Grenelle : un vert à moitié vide

Chaque fois que les idées des Verts sont reprises, je sais m'en réjouir en réalisant toujours la part des choses et en appliquant le précepte de Beaumarchais : 'sans la liberté de blâmer, il n'y a point d'éloge flatteur'. Je n'oublie pas que le gouvernement de Sarkozy a d'abord opéré des cadeaux fiscaux au profit des plus riches, s'apprête à taxer les plus pauvres dans la réforme de la Sécurité Sociale, et développe une politique inhumaine à l'encontre des immigrés, comme les tests ADN et les nouveau-nés en centre de rétention. En puisant dans le patrimoine des réflexions des défenseurs de l'environnement, je me félicite aussi que Nicolas Sarkozy reconnaisse implicitement mais nécessairement que les Verts ont été plus perspicaces et plus intelligents que la droite et la gauche réunies, lui compris.

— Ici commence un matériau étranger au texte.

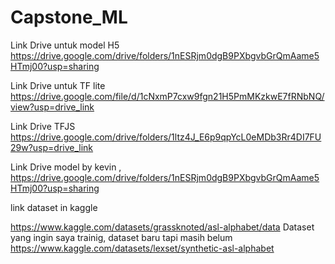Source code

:# Capstone_ML
Link Drive untuk model H5
https://drive.google.com/drive/folders/1nESRjm0dgB9PXbgvbGrQmAame5HTmj00?usp=sharing

Link Drive untuk TF lite
https://drive.google.com/file/d/1cNxmP7cxw9fgn21H5PmMKzkwE7fRNbNQ/view?usp=drive_link

Link Drive TFJS
https://drive.google.com/drive/folders/1ltz4J_E6p9qpYcL0eMDb3Rr4DI7FU29w?usp=drive_link

Link Drive model by kevin , 
https://drive.google.com/drive/folders/1nESRjm0dgB9PXbgvbGrQmAame5HTmj00?usp=sharing

link dataset in kaggle

https://www.kaggle.com/datasets/grassknoted/asl-alphabet/data
Dataset yang ingin saya trainig, dataset baru tapi masih belum
https://www.kaggle.com/datasets/lexset/synthetic-asl-alphabet
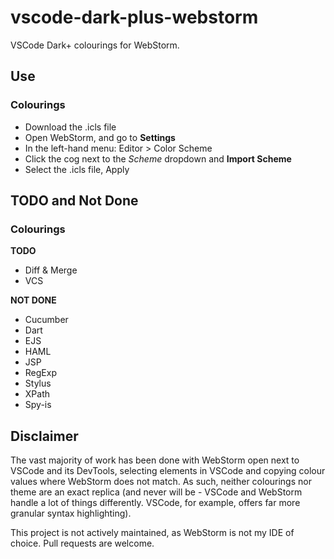 # vscode-dark-plus-webstorm
VSCode Dark+ colourings for WebStorm.

## Use

### Colourings

* Download the .icls file
* Open WebStorm, and go to __Settings__
* In the left-hand menu: Editor > Color Scheme
* Click the cog next to the _Scheme_ dropdown and __Import Scheme__
* Select the .icls file, Apply

## TODO and Not Done
### Colourings
__TODO__
* Diff & Merge
* VCS

__NOT DONE__
* Cucumber
* Dart
* EJS
* HAML
* JSP
* RegExp
* Stylus
* XPath
* Spy-is

## Disclaimer
The vast majority of work has been done with WebStorm open next to VSCode and its DevTools, selecting elements in VSCode and copying colour values where WebStorm does not match. As such, neither colourings nor theme are an exact replica (and never will be - VSCode and WebStorm handle a lot of things differently. VSCode, for example, offers far more granular syntax highlighting).

This project is not actively maintained, as WebStorm is not my IDE of choice. Pull requests are welcome.
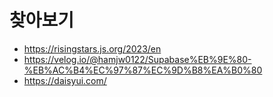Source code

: # 찾아보기
- https://risingstars.js.org/2023/en
- https://velog.io/@hamjw0122/Supabase%EB%9E%80-%EB%AC%B4%EC%97%87%EC%9D%B8%EA%B0%80
- https://daisyui.com/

Il est donc très important d'analyser le texte exact du discours du Président de la République.

Il y a bien sûr des erreurs historiques : ce n'est pas Al Gore, le 'précurseur de l'alerte climatique', mais René Dumont, candidat des écologistes à l'élection présidentielle de 1974, comme l'a souligné la chaîne parlementaire Sénat.

La déclaration du Président de la République apparaît en réalité en retrait par rapport aux informations et contre informations qui bruissaient autour des débats.

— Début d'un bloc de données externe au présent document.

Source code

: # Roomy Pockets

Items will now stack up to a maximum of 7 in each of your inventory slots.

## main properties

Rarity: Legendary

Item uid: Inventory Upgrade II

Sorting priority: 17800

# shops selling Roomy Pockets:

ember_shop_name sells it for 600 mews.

Plus particulièrement, sur les routes et les autoroutes, le propos exact est interrogatif : ' Quant aux transports, je relève que personne ne s'inquiétait auparavant du coût des routes. Ne peut-on financer les transports alternatifs en réduisant les crédits affectés à la construction des routes ?'. La formule de Borloo était déjà ambiguë : 'les nouvelles infrastructures routières et autoroutières seront limitées à la résolution des cas de sécurité et de congestion, ou d'intérêt local'. L'objectif est très en deçà d'un moratoireautoroutier pourtant annoncé dans le rapport d'orientation, 'Perspectives énergétiques de la France', publié en avril 2007, sous l'autorité du Premier Ministre (D. De Villepin)... Il relatait dans ses conclusions à propos des transports que 'la non réalisation des 2 000 kilomètres d'autoroutes nouvelles du CIADT de décembre 2003 ferait économiser 2 millions de tonnes de CO2/an' : c'était la mesure la plus efficace.

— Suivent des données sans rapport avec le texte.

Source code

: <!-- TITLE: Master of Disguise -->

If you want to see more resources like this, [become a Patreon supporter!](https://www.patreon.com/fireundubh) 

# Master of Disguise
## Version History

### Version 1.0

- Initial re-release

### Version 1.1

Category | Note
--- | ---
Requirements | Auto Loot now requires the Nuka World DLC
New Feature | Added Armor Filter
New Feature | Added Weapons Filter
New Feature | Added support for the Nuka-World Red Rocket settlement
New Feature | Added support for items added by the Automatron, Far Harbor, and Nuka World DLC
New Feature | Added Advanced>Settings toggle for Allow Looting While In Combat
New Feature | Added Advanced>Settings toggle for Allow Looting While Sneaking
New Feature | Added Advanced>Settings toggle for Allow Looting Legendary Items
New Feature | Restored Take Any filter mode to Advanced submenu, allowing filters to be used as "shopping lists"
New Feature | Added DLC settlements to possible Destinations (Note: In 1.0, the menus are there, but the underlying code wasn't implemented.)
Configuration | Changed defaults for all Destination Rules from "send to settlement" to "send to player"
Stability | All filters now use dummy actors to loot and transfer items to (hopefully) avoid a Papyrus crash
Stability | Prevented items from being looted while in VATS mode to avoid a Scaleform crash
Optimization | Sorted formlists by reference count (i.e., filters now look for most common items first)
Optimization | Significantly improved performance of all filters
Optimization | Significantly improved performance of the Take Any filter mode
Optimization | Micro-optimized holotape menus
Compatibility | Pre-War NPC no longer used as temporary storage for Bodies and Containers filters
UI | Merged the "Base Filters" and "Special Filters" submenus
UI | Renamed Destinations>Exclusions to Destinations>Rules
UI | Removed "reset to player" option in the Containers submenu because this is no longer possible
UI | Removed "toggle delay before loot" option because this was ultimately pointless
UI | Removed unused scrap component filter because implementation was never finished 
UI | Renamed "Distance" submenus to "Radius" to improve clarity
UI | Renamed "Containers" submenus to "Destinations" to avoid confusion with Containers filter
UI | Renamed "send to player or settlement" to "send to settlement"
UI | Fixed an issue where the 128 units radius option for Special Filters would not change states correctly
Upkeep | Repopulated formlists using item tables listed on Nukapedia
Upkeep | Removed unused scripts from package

Pour les OGM : ' Toutes les données seront communicables, y compris sur le nucléaire et les OGM. Les seules limites seront le secret de la vie privée, la sécurité nationale et les secrets industriels. '... C'est l'état du droit aujourd'hui. Le président Sarkozy précise: ' Je ne veux pas me mettre en contradiction avec l'Union européenne. Mais, dans le respect du principe de précaution, je souhaite que la culture commerciale des OGM pesticides soit suspendue.' Autrement dit, la France ne fera qu'appliquer les positions de l'Europe.

Rien sur l'arrêt de la construction des incinérateurs.

Reste l'avancée réelle ou supposée de la création d'une taxe 'climat-énergie', sans 'augmenter le taux de prélèvements obligatoires'. C'est totalement la démarche des Verts et du projet adopté par le Parlement sous le Gouvernement Jospin, mais malheureusement abrogé par le Conseil Constitutionnel à la demande de la droite, alors dans l'opposition. L'idée est facile dans la mesure où la part de la fiscalité de l'environnement est en France l'une des plus basses des pays européens, 2% contre plus de 4 % au Danemark. Sans annonce chiffrée, il est impossible d'apprécier l'efficacité et la volonté politique du gouvernement. À prélèvements obligatoires constants, il faudrait au moins 10 % de fiscalité environnementale pour commencer à modifier les comportements.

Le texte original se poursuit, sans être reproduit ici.